The next steps, he says, would be to create scholarships and grants, at a minimum. There is only so much that education can do, but in order to truly reconcile the past there needs to be material exchange: reparations and the return of land: “It’s the same thing with truth and reconciliation. It’s like ‘Okay so now I’ve spoken my truth, where’s the reconciliation?’ Because there isn’t any. Just letting us speak is not reconciliation. Reconciliation is a reckoning, it’s compensation.”
Future Goals
For Kade, his job as THPO is both to generate immediate benefits to his community in the form of infrastructure and housing projects, but also to use his platform to promote cultural understanding. Mapping is a tool that can help him do both, especially due to the accessibility of web-based GIS applications. He is engaging in decolonization of the map enabled by GIS technology combined with the knowledge of elders and historical research. GIS is a way to level the playing field and enable anyone to tell their own story with maps. The intersection of oral and written history with GIS technology is a tool Kade has been using to decolonize the map, and one that could easily be adopted by other tribal governments.

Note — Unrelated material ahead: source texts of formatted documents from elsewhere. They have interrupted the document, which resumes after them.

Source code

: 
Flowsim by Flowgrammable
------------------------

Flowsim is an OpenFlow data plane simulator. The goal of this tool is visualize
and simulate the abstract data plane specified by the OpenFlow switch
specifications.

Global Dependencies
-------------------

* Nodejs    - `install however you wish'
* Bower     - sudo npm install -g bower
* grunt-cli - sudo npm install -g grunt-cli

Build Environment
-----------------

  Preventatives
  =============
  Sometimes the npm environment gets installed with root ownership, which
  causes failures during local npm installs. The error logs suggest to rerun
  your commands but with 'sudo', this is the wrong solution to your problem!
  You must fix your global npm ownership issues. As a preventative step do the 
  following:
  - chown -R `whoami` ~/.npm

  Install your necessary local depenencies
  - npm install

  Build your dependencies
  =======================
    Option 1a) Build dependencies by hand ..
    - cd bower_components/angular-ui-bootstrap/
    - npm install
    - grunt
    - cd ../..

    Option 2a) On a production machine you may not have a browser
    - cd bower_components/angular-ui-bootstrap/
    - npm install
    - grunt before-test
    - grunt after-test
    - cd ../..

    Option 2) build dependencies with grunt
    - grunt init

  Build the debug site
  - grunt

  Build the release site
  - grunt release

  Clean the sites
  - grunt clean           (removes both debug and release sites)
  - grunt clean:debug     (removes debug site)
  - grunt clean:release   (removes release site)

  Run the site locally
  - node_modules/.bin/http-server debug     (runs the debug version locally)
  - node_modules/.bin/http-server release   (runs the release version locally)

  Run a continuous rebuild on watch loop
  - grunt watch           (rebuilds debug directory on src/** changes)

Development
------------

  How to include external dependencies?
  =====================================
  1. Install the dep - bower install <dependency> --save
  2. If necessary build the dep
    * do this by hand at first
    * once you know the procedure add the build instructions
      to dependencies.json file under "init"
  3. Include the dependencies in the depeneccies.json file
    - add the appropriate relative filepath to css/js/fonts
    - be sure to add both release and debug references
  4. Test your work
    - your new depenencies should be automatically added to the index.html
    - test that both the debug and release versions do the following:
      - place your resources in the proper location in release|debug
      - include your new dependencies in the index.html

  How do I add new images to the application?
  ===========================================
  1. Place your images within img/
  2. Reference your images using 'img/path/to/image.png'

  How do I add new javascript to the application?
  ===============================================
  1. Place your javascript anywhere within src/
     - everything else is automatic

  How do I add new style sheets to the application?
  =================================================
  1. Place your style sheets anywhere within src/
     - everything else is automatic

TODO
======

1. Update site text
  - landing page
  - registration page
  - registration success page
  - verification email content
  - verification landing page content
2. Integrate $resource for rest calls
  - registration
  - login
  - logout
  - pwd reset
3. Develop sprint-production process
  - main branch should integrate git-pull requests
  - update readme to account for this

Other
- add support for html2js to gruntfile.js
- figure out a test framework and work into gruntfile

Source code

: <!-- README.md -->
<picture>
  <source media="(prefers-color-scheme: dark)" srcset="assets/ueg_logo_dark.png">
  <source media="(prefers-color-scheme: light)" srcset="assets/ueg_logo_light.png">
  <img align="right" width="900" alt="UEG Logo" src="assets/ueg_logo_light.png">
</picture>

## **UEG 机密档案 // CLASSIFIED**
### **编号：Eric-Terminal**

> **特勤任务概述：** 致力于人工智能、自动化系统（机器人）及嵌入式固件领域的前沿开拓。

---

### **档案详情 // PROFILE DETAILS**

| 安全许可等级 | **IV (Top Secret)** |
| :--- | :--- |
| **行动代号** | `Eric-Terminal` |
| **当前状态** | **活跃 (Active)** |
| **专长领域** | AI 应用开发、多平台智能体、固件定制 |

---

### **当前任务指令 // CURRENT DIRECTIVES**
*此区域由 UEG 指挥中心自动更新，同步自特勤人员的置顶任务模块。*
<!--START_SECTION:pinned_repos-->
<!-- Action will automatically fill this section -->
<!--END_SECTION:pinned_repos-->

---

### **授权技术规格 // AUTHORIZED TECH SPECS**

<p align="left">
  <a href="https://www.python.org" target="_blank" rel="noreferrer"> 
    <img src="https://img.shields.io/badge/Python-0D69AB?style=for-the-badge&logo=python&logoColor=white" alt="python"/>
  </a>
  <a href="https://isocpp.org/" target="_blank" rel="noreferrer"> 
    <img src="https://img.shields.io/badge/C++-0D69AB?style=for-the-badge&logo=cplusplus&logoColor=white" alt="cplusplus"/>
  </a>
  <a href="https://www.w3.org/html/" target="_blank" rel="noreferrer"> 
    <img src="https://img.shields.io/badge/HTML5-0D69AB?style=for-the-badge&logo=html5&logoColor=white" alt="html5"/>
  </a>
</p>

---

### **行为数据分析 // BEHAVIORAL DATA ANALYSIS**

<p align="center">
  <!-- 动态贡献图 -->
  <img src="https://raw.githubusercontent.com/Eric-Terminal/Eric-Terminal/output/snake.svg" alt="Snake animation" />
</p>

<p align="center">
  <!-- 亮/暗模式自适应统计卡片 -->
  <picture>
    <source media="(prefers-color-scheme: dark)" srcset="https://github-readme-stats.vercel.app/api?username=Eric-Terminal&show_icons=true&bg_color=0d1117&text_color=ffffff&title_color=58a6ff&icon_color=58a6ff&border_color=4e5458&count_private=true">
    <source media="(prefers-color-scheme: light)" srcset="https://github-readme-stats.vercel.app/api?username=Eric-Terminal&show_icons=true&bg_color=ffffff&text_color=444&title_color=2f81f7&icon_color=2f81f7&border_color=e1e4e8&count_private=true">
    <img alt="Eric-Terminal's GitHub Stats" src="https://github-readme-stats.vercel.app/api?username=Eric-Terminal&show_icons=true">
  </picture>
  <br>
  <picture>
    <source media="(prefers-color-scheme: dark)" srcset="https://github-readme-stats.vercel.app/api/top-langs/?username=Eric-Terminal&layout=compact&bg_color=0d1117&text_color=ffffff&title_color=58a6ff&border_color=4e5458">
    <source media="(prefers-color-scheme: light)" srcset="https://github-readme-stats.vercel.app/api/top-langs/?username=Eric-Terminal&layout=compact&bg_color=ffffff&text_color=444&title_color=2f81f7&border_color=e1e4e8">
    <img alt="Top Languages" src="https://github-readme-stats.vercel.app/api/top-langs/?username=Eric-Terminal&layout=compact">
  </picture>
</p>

So, what is the end goal of the movement? How can the scholarly be connected to the practical? This is all too often the problem with movements that originate in academia and address real-world issues. The sharing of knowledge leads to power and cultural understanding. The process of mapping to engage with this history makes GIS decolonial. Grassroots mapping vs. positivist Euro-American cartography shows how GIS has leveled the playing field for making maps and geospatial data.
Kade told me an interesting story form when he was THPO and director of natural resources at Turtle Mountain that illustrates this divide perfectly:
“There's a housing project at Turtle Mountain which was built by HUD and the BIA in the 80s. Those were problematic from the start because they didn’t care about aesthetics or saving money or location. They ended up building it on an intermittent stream that they had bulldozed and filled. A decade or two later they had to move it because black mold was growing in folks houses. At that point the tribe was able to contract for a new location for the housing themselves. What we gained from that was knowledge about these streams and the land, and in return we have a much nicer housing project built around these water features that gives folks green space as well as keeping their houses dry. The advantage of contracting at the tribal government level is that it’s more relevant to the people it’s affecting. Rather than the government coming in from the top-down to just do whatever they want, we are engaging the community to decide what's best for themselves. That's why it's successful."